In the Train tab, click a document to open the labeling tool.

From the list of schema labels on the left side of the labeling tool, click the 'Add' symbol to select the Bounding box tool to highlight entities in the document and assign them to a label.

In the following screenshot, the EMPL_SSN EMPLR_ID_NUMBER, EMPLR_NAME_ADDRESS, FEDERAL_INCOME_TAX_WH, SS_TAX_WH, SS_WAGES, and WAGES_TIPS_OTHER_COMP fields in the document have been assigned labels.

Labeled W-2 document

When you select a checkbox entity with the Bounding box tool, only select the checkbox itself, and not any associated text. Ensure that the checkbox entity shown on the left is either selected or de-selected to match what is in the document.

When you label parent/child entities, don't label the parent entities. The parent entities are just containers of the child entities. Only label the child entities. The parent entities are updated automatically.

When you label child entities, label the first child entity and then associate the related child entities with that line. You will notice this at the second child entity the first time you label such entities. For example, with an invoice, if you label description, it will seem like any other entity. However, if you label quantity next, you are prompted to pick the parent.
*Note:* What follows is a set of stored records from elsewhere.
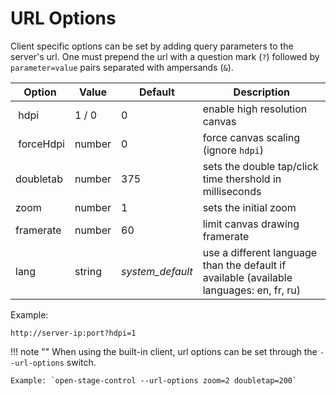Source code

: # URL Options

Client specific options can be set by adding query parameters to the server's url. One must prepend the url with a question mark (`?`) followed by `parameter=value` pairs separated with ampersands (`&`).


| Option | Value | Default | Description |
|----|----|----|----|
| hdpi | 1 / 0 | 0 | enable high resolution canvas |
| forceHdpi | number | 0 | force canvas scaling (ignore `hdpi`) |
| doubletab | number | 375 | sets the double tap/click time thershold in milliseconds |
| zoom | number | 1 | sets the initial zoom |
| framerate | number | 60 | limit canvas drawing framerate |
| lang | string | *system_default* | use a different language than the default if available (available languages: en, fr, ru) |

Example:

`http://server-ip:port?hdpi=1`


!!! note ""
    When using the built-in client, url options can be set through the `--url-options` switch.

    Example: `open-stage-control --url-options zoom=2 doubletap=200`
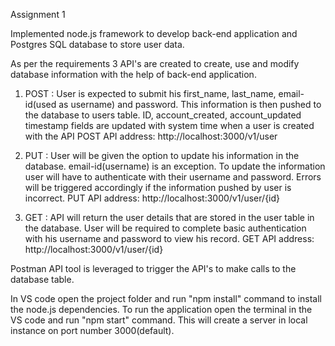 Assignment 1

Implemented node.js framework to develop back-end application and Postgres SQL database to store user data.

As per the requirements 3 API's are created to create, use and modify database information with the help of back-end application.

1. POST : User is expected to submit his first_name, last_name, email-id(used as username) and password. This information is then pushed to the database to users table. ID, account_created, account_updated timestamp fields are updated with system time when a user is created with the API
POST API address: http://localhost:3000/v1/user

2. PUT : User will be given the option to update his information in the database. email-id(username) is an exception. To update the information user will have to authenticate with their username and password. Errors will be triggered accordingly if the information pushed by user is incorrect.
PUT API address: http://localhost:3000/v1/user/{id}

3. GET : API will return the user details that are stored in the user table in the database. User will be required to complete basic authentication with his username and password to view his record.
GET API address: http://localhost:3000/v1/user/{id}

Postman API tool is leveraged to trigger the API's to make calls to the database table.

In VS code open the project folder and run "npm install" command to install the node.js dependencies. To run the application open the terminal in the VS code and run "npm start" command. This will create a server in local instance on port number 3000(default).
Repeat this step for each line item by clicking NEW PARENT ENTITY for each new line item.

Parent / child entities are a Preview feature and only supported for tables with one layer of nesting.

Quick tables

When labeling a table, it could be tedious to label each row over and over again. There is a very convenient tool that can replicate a row's entity structure. Note that, this feature only works on horizontally aligned rows.

  1. First, label the first row as usual.
  2. Then, hover over the parent entity representing the row. Click on Add more rows.
    The row becomes a template to create more rows.

  3. Select the rest of the area of the table.

The tool guesses the annotations, and it usually works. For any tables it can't handle, annotate those manually.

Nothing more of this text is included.